Preprocess is an API service that splits various types of documents into optimal chunks of text for use in language model tasks. It divides documents into chunks that respect the layout and semantics of the original content, accounting for sections, paragraphs, lists, images, data tables, text tables, and slides.

We support the following formats:

  • PDFs
  • Microsoft Office documents (Word, PowerPoint, Excel)
  • OpenOffice documents (ODS, ODT, ODP)
  • HTML content (web pages, articles, emails)
  • Plain text

Installation

To install the Python Preprocess library, use:

pip install pypreprocess

Alternatively, to add it as a dependency with Poetry:

poetry add pypreprocess
poetry install

Note: You need a Preprocess API Key to use the SDK. To obtain one, please contact support@preprocess.co.

Getting Started

Retrieve chunks from a file for use in your language model tasks:

from pypreprocess import Preprocess

# Initialize the SDK with a file
preprocess = Preprocess(api_key=YOUR_API_KEY, filepath="path/for/file")

# Chunk the file
preprocess.chunk()
preprocess.wait()

# Get the result
result = preprocess.result()
for chunk in result.data['chunks']:
    # Use the chunks

Initialization Options

You can initialize the SDK in three different ways:

1- Passing a local filepath:

Use this when you want to chunk a local file:

from pypreprocess import Preprocess
preprocess = Preprocess(api_key=YOUR_API_KEY, filepath="path/for/file")

2- Passing a process_id:

When the chunking process starts, Preprocess generates a process_id that can be used to initialize the SDK later:

from pypreprocess import Preprocess
preprocess = Preprocess(api_key=YOUR_API_KEY, process_id="id_of_the_process")

3- Passing a PreprocessResponse Object:

When you need to store and reload the result of a chunking process later, you can use the PreprocessResponse object:

import json
from pypreprocess import Preprocess, PreprocessResponse
response = PreprocessResponse(**json.loads("The JSON result from a previous chunking process."))
preprocess = Preprocess(api_key=YOUR_API_KEY, process=response)

Chunking Options

Preprocess offers several configuration options to tailor the chunking process to your needs.

Note: Preprocess attempts to output chunks with less than 512 tokens.

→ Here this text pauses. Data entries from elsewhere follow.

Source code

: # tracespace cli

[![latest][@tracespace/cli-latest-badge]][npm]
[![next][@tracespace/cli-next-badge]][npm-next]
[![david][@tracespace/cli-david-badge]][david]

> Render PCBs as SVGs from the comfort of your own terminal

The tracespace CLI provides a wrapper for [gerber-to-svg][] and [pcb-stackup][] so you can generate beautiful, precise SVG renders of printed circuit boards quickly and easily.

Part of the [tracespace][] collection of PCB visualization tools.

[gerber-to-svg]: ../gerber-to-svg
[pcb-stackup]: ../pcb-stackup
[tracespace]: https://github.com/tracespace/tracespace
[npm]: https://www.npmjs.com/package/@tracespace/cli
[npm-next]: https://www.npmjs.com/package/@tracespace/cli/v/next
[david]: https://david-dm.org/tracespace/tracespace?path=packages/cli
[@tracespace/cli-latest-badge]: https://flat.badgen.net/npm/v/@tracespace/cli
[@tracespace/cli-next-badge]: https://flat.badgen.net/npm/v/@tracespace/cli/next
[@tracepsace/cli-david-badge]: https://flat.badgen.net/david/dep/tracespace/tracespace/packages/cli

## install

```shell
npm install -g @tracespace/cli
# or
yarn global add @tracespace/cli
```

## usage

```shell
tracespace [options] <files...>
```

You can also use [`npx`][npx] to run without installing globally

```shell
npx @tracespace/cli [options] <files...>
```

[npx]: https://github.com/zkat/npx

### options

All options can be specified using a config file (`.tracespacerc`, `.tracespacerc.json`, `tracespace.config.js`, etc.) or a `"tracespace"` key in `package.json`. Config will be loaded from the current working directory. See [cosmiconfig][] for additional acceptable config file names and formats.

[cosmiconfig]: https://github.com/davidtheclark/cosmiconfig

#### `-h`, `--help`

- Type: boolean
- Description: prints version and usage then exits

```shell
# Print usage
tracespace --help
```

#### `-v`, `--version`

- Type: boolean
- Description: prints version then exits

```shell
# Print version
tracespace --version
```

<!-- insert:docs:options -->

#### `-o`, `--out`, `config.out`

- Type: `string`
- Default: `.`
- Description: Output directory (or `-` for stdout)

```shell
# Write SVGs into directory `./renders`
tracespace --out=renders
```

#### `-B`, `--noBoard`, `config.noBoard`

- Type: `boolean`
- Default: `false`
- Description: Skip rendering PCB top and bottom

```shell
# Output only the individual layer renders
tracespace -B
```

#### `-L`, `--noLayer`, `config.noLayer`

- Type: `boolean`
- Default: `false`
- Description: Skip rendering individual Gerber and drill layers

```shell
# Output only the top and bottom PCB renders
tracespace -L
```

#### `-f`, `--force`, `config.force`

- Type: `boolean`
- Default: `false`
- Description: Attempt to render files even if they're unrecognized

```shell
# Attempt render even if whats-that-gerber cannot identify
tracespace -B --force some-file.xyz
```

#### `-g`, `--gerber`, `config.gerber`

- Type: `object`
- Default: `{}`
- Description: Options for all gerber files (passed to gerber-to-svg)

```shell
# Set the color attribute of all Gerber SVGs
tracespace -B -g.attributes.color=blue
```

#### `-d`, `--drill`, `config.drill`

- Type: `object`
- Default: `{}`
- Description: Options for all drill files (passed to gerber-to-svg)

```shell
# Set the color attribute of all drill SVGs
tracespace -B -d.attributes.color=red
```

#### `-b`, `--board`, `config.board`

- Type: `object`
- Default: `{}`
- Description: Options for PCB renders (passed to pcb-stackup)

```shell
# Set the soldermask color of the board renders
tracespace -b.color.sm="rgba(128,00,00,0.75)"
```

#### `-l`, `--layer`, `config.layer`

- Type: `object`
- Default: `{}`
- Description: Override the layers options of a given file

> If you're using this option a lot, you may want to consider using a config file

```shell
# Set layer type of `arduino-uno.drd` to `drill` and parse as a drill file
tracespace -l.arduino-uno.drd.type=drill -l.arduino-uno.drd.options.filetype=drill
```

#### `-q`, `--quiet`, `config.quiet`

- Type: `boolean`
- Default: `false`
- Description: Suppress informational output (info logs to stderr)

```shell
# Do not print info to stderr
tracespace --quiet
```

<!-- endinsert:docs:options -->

Longer chunks may sometimes be produced to preserve content integrity. We are currently working to allow user-defined chunk lengths.

Parameter Type Default Description
merge bool False If True small paragraphs will be merged to maximize chunk length.
repeat_title bool False If True each chunk will start with the title of the section it belongs to.
repeat_table_header bool False If True, each chunk that contains part of a table will include the table header.
table_output_format enum ['text', 'markdown', 'html'] 'text' Output table format.
keep_header bool True If set to False, the content of the headers will be removed. Headers may include page numbers, document titles, section titles, paragraph titles, and fixed layout elements.
smart_header bool True If set to True, only relevant headers will be included in the chunks, while other information will be removed. Relevant headers are those that should be part of the body of the page as a section/paragraph title. If set to False, only the keep_header parameter will be considered. If keep_header is False, the smart_header parameter will be ignored.
keep_footer bool False If set to True, the content of the footers will be included in the chunks. Footers may include page numbers, footnotes, and fixed layout elements.
image_text bool False If set to True, the text contained in the images will be added to the chunks.
boundary_boxes bool False If set to True, returns bounding box coordinates (top, left, height, width) for each chunk.

You can pass these parameters during SDK initialization:

preprocess = Preprocess(api_key=YOUR_API_KEY, filepath="path/for/file", merge=True, repeat_title=True, ...)
preprocess = Preprocess(api_key=YOUR_API_KEY, filepath="path/for/file", options={"merge": True, "repeat_title": True, ...})

Or, set them later using the set_options method with a dict:

preprocess.set_options({"merge": True, "repeat_title": True, ...})
preprocess.set_options(merge=True, repeat_title=True, ...)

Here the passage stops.